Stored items
--- START ---

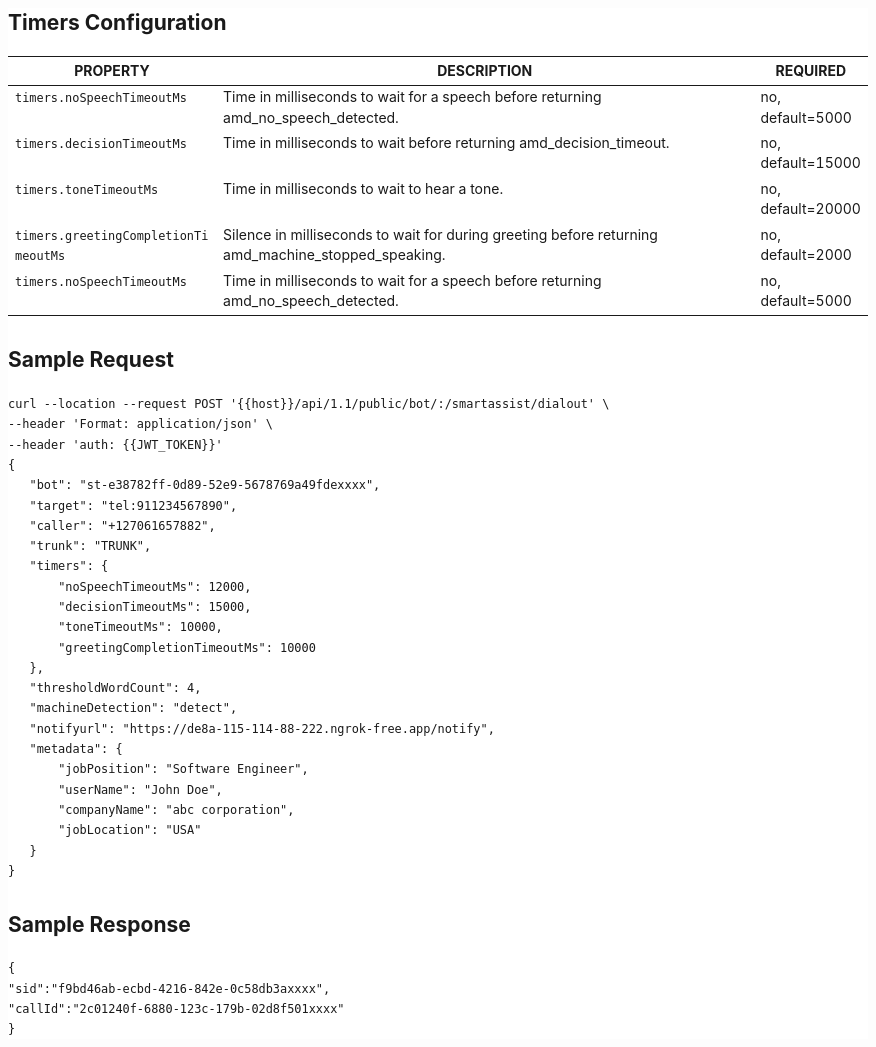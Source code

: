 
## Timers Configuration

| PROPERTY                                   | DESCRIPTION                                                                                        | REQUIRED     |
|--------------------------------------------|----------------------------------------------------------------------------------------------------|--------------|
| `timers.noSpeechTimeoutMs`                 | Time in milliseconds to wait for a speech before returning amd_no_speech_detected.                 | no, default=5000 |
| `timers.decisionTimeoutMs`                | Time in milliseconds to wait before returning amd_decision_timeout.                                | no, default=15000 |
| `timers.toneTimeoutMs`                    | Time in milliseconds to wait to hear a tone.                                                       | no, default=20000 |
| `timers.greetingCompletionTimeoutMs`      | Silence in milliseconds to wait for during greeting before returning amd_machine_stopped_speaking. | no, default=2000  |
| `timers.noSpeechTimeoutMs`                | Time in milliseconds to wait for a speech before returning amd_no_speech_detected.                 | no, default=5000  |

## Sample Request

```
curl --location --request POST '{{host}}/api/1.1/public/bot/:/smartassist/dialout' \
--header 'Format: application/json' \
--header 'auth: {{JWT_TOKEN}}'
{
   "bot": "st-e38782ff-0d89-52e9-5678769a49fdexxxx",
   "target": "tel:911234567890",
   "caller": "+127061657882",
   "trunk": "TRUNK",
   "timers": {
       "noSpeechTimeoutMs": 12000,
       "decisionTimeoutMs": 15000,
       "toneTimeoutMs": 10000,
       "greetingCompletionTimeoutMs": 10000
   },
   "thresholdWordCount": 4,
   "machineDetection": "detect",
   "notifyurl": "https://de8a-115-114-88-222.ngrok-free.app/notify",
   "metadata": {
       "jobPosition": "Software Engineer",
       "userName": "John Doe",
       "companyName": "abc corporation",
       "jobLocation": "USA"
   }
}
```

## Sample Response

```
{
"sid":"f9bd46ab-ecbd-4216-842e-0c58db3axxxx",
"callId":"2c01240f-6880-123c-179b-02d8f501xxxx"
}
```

--- END ---
--- START ---

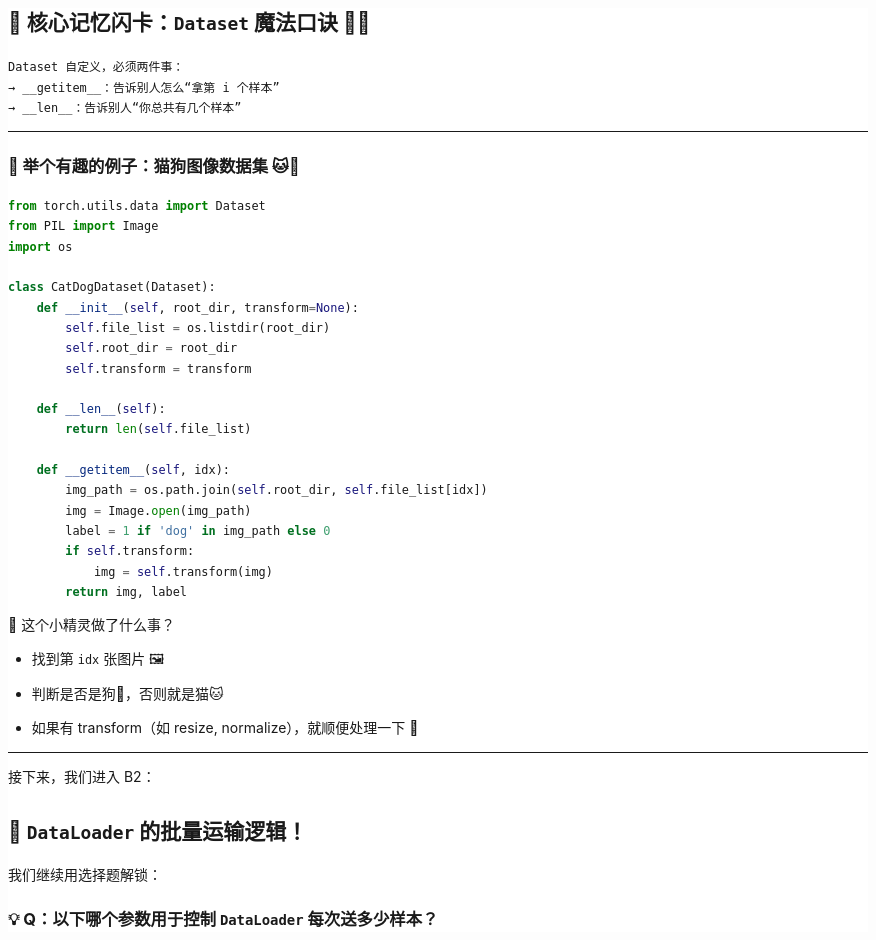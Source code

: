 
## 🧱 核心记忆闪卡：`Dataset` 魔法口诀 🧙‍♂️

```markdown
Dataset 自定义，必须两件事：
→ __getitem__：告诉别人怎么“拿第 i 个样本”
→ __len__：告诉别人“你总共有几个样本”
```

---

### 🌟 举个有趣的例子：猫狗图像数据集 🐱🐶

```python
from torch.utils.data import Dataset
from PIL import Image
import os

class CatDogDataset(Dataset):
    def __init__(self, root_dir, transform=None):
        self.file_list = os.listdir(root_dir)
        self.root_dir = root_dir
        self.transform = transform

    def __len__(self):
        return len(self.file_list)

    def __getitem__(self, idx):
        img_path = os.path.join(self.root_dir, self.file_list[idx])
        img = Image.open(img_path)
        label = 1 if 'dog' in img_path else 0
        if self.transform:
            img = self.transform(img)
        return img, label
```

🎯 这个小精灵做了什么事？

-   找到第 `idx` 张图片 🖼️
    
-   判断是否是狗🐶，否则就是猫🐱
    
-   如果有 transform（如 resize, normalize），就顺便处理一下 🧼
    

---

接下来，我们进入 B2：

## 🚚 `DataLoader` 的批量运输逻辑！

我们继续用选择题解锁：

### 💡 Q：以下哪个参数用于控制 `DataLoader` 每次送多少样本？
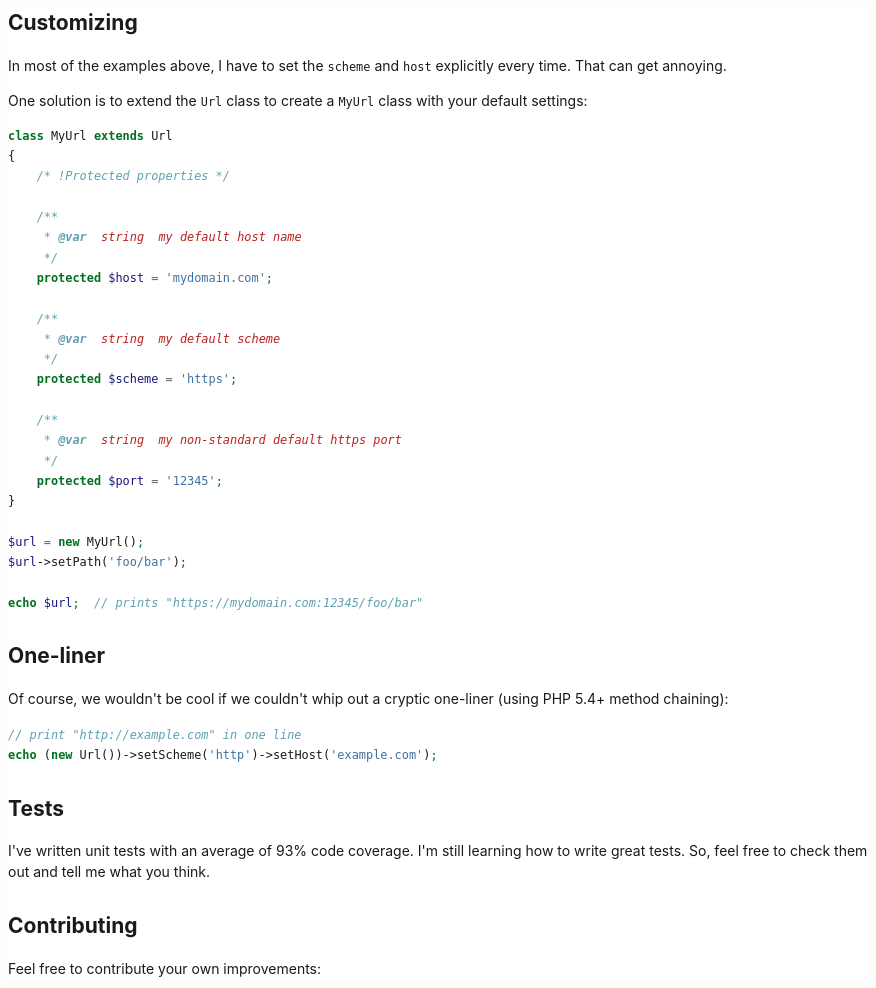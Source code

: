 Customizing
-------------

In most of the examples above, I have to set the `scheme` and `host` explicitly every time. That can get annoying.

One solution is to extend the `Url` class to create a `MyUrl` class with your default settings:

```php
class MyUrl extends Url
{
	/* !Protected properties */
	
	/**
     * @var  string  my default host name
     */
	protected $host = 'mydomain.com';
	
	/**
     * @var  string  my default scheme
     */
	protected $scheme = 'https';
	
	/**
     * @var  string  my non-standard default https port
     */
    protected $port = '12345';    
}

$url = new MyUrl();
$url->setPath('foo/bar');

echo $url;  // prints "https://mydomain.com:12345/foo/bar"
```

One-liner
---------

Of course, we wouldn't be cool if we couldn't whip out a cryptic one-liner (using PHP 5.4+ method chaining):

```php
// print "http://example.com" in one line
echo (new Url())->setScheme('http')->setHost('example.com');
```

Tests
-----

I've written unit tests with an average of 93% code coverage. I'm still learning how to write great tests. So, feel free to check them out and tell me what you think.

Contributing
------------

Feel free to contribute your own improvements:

--- END ---
--- START ---

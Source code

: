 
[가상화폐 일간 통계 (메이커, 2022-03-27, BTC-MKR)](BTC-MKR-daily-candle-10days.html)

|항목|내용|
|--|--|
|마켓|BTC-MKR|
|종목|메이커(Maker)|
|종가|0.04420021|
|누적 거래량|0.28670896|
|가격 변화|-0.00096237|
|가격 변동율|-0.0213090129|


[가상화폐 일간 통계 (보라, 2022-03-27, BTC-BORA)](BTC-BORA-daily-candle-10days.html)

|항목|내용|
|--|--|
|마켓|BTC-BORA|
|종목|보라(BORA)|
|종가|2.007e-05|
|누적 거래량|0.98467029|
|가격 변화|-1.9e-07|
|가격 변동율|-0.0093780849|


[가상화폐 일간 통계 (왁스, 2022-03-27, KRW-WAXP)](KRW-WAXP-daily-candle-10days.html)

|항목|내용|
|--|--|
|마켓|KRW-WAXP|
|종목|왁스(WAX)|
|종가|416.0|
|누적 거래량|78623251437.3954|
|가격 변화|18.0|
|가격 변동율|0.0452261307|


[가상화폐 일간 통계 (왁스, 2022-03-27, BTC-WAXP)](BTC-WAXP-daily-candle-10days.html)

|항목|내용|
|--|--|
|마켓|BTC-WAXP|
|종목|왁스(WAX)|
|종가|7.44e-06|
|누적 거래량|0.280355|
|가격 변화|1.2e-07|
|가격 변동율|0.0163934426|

--- END ---

**WORK ITEM:** Look at the records above. Copy every line where the string "DataLoader" occurs.

**YOUR SOLUTION:**
## 🚚 `DataLoader` 的批量运输逻辑！
### 💡 Q：以下哪个参数用于控制 `DataLoader` 每次送多少样本？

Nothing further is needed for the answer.